Supplied entries below:
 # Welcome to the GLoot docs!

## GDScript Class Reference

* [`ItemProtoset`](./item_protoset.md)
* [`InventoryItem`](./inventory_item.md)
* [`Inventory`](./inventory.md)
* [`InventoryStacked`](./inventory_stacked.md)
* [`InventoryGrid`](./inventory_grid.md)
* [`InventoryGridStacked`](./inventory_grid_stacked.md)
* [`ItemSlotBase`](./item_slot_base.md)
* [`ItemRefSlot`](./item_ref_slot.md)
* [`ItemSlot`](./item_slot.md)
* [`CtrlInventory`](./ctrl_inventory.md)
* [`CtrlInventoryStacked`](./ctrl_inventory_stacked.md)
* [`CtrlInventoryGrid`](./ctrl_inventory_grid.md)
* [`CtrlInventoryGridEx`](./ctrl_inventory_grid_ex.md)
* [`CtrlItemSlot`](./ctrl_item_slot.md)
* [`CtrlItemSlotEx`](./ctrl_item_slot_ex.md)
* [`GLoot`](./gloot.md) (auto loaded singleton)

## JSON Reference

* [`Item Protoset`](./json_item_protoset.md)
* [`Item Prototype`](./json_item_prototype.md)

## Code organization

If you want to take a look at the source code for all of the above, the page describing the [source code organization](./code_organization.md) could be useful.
End of Supplied entries.
_What needs to be done_
Every entry needs to be written out again, exactly as given.

_Result_
 # Welcome to the GLoot docs!

## GDScript Class Reference

* [`ItemProtoset`](./item_protoset.md)
* [`InventoryItem`](./inventory_item.md)
* [`Inventory`](./inventory.md)
* [`InventoryStacked`](./inventory_stacked.md)
* [`InventoryGrid`](./inventory_grid.md)
* [`InventoryGridStacked`](./inventory_grid_stacked.md)
* [`ItemSlotBase`](./item_slot_base.md)
* [`ItemRefSlot`](./item_ref_slot.md)
* [`ItemSlot`](./item_slot.md)
* [`CtrlInventory`](./ctrl_inventory.md)
* [`CtrlInventoryStacked`](./ctrl_inventory_stacked.md)
* [`CtrlInventoryGrid`](./ctrl_inventory_grid.md)
* [`CtrlInventoryGridEx`](./ctrl_inventory_grid_ex.md)
* [`CtrlItemSlot`](./ctrl_item_slot.md)
* [`CtrlItemSlotEx`](./ctrl_item_slot_ex.md)
* [`GLoot`](./gloot.md) (auto loaded singleton)

## JSON Reference

* [`Item Protoset`](./json_item_protoset.md)
* [`Item Prototype`](./json_item_prototype.md)

## Code organization

If you want to take a look at the source code for all of the above, the page describing the [source code organization](./code_organization.md) could be useful.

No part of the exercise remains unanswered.